**DIRECTIONS**
This exercise calls for a copy of every line in the listing below that carries the word "fixtures".

==== SOURCE DATA ====

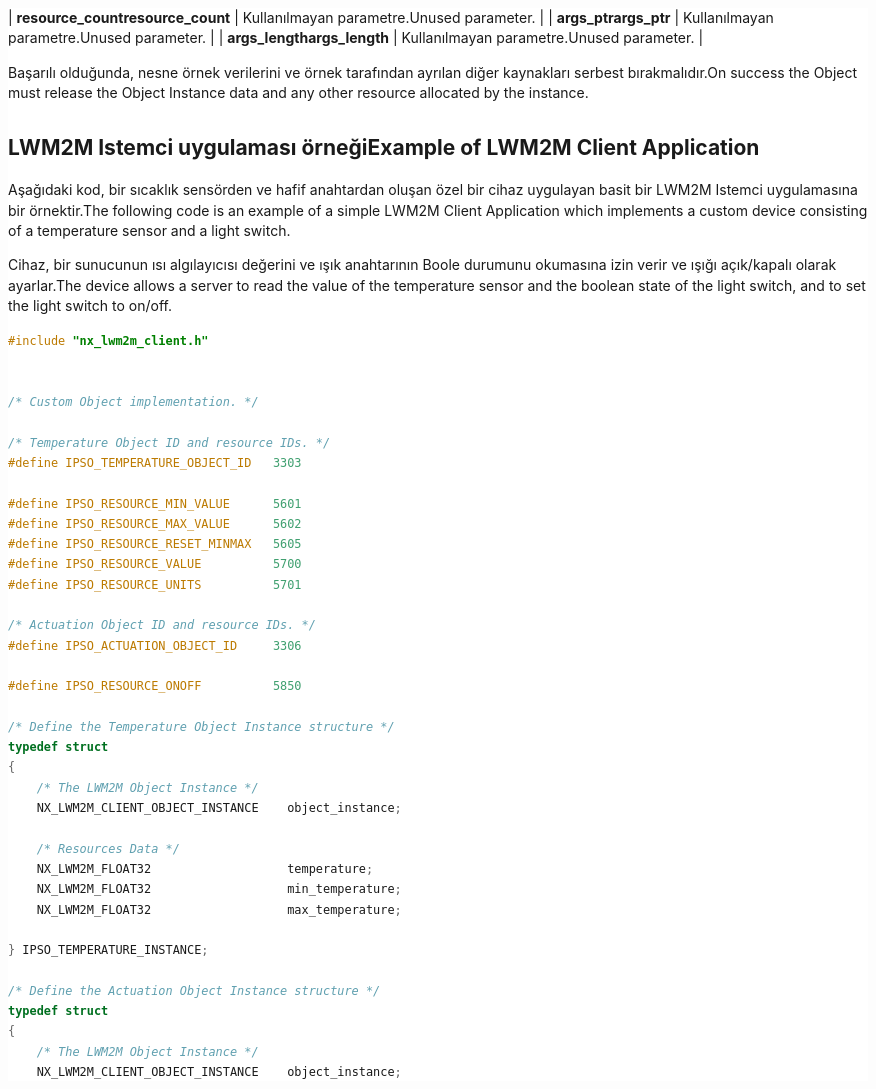 | <span data-ttu-id="66119-382">**resource_count**</span><span class="sxs-lookup"><span data-stu-id="66119-382">**resource_count**</span></span> | <span data-ttu-id="66119-383">Kullanılmayan parametre.</span><span class="sxs-lookup"><span data-stu-id="66119-383">Unused parameter.</span></span> |
| <span data-ttu-id="66119-384">**args_ptr**</span><span class="sxs-lookup"><span data-stu-id="66119-384">**args_ptr**</span></span> | <span data-ttu-id="66119-385">Kullanılmayan parametre.</span><span class="sxs-lookup"><span data-stu-id="66119-385">Unused parameter.</span></span> |
| <span data-ttu-id="66119-386">**args_length**</span><span class="sxs-lookup"><span data-stu-id="66119-386">**args_length**</span></span> | <span data-ttu-id="66119-387">Kullanılmayan parametre.</span><span class="sxs-lookup"><span data-stu-id="66119-387">Unused parameter.</span></span> |

<span data-ttu-id="66119-388">Başarılı olduğunda, nesne örnek verilerini ve örnek tarafından ayrılan diğer kaynakları serbest bırakmalıdır.</span><span class="sxs-lookup"><span data-stu-id="66119-388">On success the Object must release the Object Instance data and any other resource allocated by the instance.</span></span>

## <a name="example-of-lwm2m-client-application"></a><span data-ttu-id="66119-389">LWM2M Istemci uygulaması örneği</span><span class="sxs-lookup"><span data-stu-id="66119-389">Example of LWM2M Client Application</span></span>

<span data-ttu-id="66119-390">Aşağıdaki kod, bir sıcaklık sensörden ve hafif anahtardan oluşan özel bir cihaz uygulayan basit bir LWM2M Istemci uygulamasına bir örnektir.</span><span class="sxs-lookup"><span data-stu-id="66119-390">The following code is an example of a simple LWM2M Client Application which implements a custom device consisting of a temperature sensor and a light switch.</span></span>

<span data-ttu-id="66119-391">Cihaz, bir sunucunun ısı algılayıcısı değerini ve ışık anahtarının Boole durumunu okumasına izin verir ve ışığı açık/kapalı olarak ayarlar.</span><span class="sxs-lookup"><span data-stu-id="66119-391">The device allows a server to read the value of the temperature sensor and the boolean state of the light switch, and to set the light switch to on/off.</span></span>

```c
#include "nx_lwm2m_client.h"


/* Custom Object implementation. */

/* Temperature Object ID and resource IDs. */
#define IPSO_TEMPERATURE_OBJECT_ID   3303

#define IPSO_RESOURCE_MIN_VALUE      5601
#define IPSO_RESOURCE_MAX_VALUE      5602
#define IPSO_RESOURCE_RESET_MINMAX   5605
#define IPSO_RESOURCE_VALUE          5700
#define IPSO_RESOURCE_UNITS          5701

/* Actuation Object ID and resource IDs. */
#define IPSO_ACTUATION_OBJECT_ID     3306

#define IPSO_RESOURCE_ONOFF          5850

/* Define the Temperature Object Instance structure */
typedef struct
{
    /* The LWM2M Object Instance */
    NX_LWM2M_CLIENT_OBJECT_INSTANCE    object_instance;

    /* Resources Data */
    NX_LWM2M_FLOAT32                   temperature;
    NX_LWM2M_FLOAT32                   min_temperature;
    NX_LWM2M_FLOAT32                   max_temperature;

} IPSO_TEMPERATURE_INSTANCE;

/* Define the Actuation Object Instance structure */
typedef struct
{
    /* The LWM2M Object Instance */
    NX_LWM2M_CLIENT_OBJECT_INSTANCE    object_instance;
```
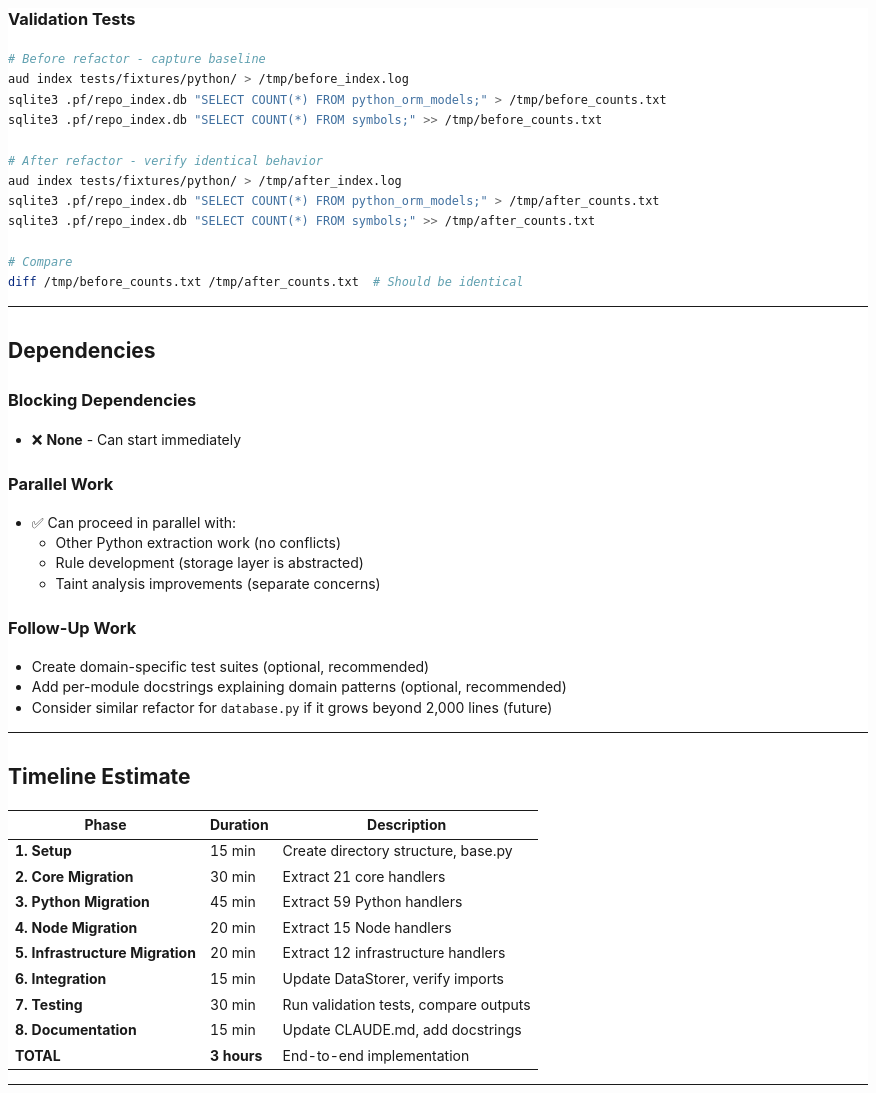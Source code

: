 ### Validation Tests

```bash
# Before refactor - capture baseline
aud index tests/fixtures/python/ > /tmp/before_index.log
sqlite3 .pf/repo_index.db "SELECT COUNT(*) FROM python_orm_models;" > /tmp/before_counts.txt
sqlite3 .pf/repo_index.db "SELECT COUNT(*) FROM symbols;" >> /tmp/before_counts.txt

# After refactor - verify identical behavior
aud index tests/fixtures/python/ > /tmp/after_index.log
sqlite3 .pf/repo_index.db "SELECT COUNT(*) FROM python_orm_models;" > /tmp/after_counts.txt
sqlite3 .pf/repo_index.db "SELECT COUNT(*) FROM symbols;" >> /tmp/after_counts.txt

# Compare
diff /tmp/before_counts.txt /tmp/after_counts.txt  # Should be identical
```

---

## Dependencies

### Blocking Dependencies

- ❌ **None** - Can start immediately

### Parallel Work

- ✅ Can proceed in parallel with:
  - Other Python extraction work (no conflicts)
  - Rule development (storage layer is abstracted)
  - Taint analysis improvements (separate concerns)

### Follow-Up Work

- Create domain-specific test suites (optional, recommended)
- Add per-module docstrings explaining domain patterns (optional, recommended)
- Consider similar refactor for `database.py` if it grows beyond 2,000 lines (future)

---

## Timeline Estimate

| Phase | Duration | Description |
|-------|----------|-------------|
| **1. Setup** | 15 min | Create directory structure, base.py |
| **2. Core Migration** | 30 min | Extract 21 core handlers |
| **3. Python Migration** | 45 min | Extract 59 Python handlers |
| **4. Node Migration** | 20 min | Extract 15 Node handlers |
| **5. Infrastructure Migration** | 20 min | Extract 12 infrastructure handlers |
| **6. Integration** | 15 min | Update DataStorer, verify imports |
| **7. Testing** | 30 min | Run validation tests, compare outputs |
| **8. Documentation** | 15 min | Update CLAUDE.md, add docstrings |
| **TOTAL** | **3 hours** | End-to-end implementation |

---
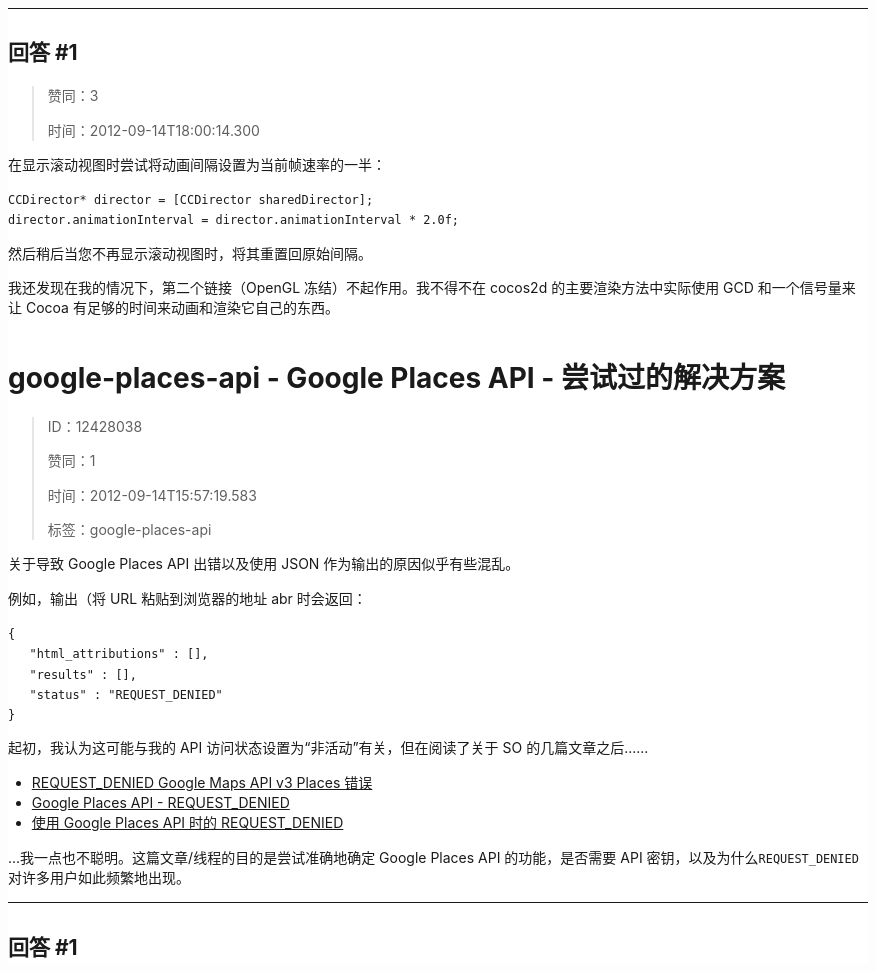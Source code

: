 * * *

## 回答 #1

> 赞同：3
> 
> 时间：2012-09-14T18:00:14.300

在显示滚动视图时尝试将动画间隔设置为当前帧速率的一半：

```
CCDirector* director = [CCDirector sharedDirector];
director.animationInterval = director.animationInterval * 2.0f; 
```

然后稍后当您不再显示滚动视图时，将其重置回原始间隔。

我还发现在我的情况下，第二个链接（OpenGL 冻结）不起作用。我不得不在 cocos2d 的主要渲染方法中实际使用 GCD 和一个信号量来让 Cocoa 有足够的时间来动画和渲染它自己的东西。

# google-places-api - Google Places API - 尝试过的解决方案

> ID：12428038
> 
> 赞同：1
> 
> 时间：2012-09-14T15:57:19.583
> 
> 标签：google-places-api

关于导致 Google Places API 出错以及使用 JSON 作为输出的原因似乎有些混乱。

例如，输出（将 URL 粘贴到浏览器的地址 abr 时会返回：

```
{
   "html_attributions" : [],
   "results" : [],
   "status" : "REQUEST_DENIED"
} 
```

起初，我认为这可能与我的 API 访问状态设置为“非活动”有关，但在阅读了关于 SO 的几篇文章之后......

*   [REQUEST_DENIED Google Maps API v3 Places 错误](https://stackoverflow.com/questions/10385990/request-denied-google-maps-api-v3-places-error)
*   [Google Places API - REQUEST_DENIED](https://stackoverflow.com/questions/9060563/google-places-api-request-denied)
*   [使用 Google Places API 时的 REQUEST_DENIED](https://stackoverflow.com/questions/8427980/request-denied-when-using-the-google-places-api)

...我一点也不聪明。这篇文章/线程的目的是尝试准确地确定 Google Places API 的功能，是否需要 API 密钥，以及为什么`REQUEST_DENIED`对许多用户如此频繁地出现。

* * *

## 回答 #1
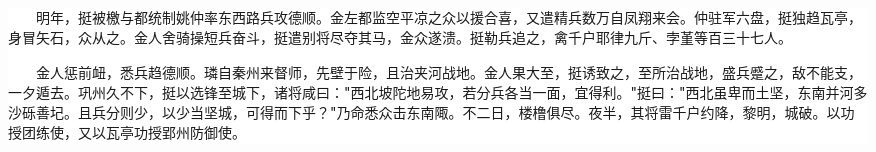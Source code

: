 　　明年，挺被檄与都统制姚仲率东西路兵攻德顺。金左都监空平凉之众以援合喜，又遣精兵数万自凤翔来会。仲驻军六盘，挺独趋瓦亭，身冒矢石，众从之。金人舍骑操短兵奋斗，挺遣别将尽夺其马，金众遂溃。挺勒兵追之，禽千户耶律九斤、孛堇等百三十七人。

　　金人惩前衄，悉兵趋德顺。璘自秦州来督师，先壁于险，且治夹河战地。金人果大至，挺诱致之，至所治战地，盛兵蹙之，敌不能支，一夕遁去。巩州久不下，挺以选锋至城下，诸将咸曰："西北坡陀地易攻，若分兵各当一面，宜得利。"挺曰："西北虽卑而土坚，东南并河多沙砾善圮。且兵分则少，以少当坚城，可得而下乎？"乃命悉众击东南陬。不二日，楼橹俱尽。夜半，其将雷千户约降，黎明，城破。以功授团练使，又以瓦亭功授郢州防御使。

====

**EXERCISE ANSWER**
aud index tests/fixtures/python/ > /tmp/before_index.log
aud index tests/fixtures/python/ > /tmp/after_index.log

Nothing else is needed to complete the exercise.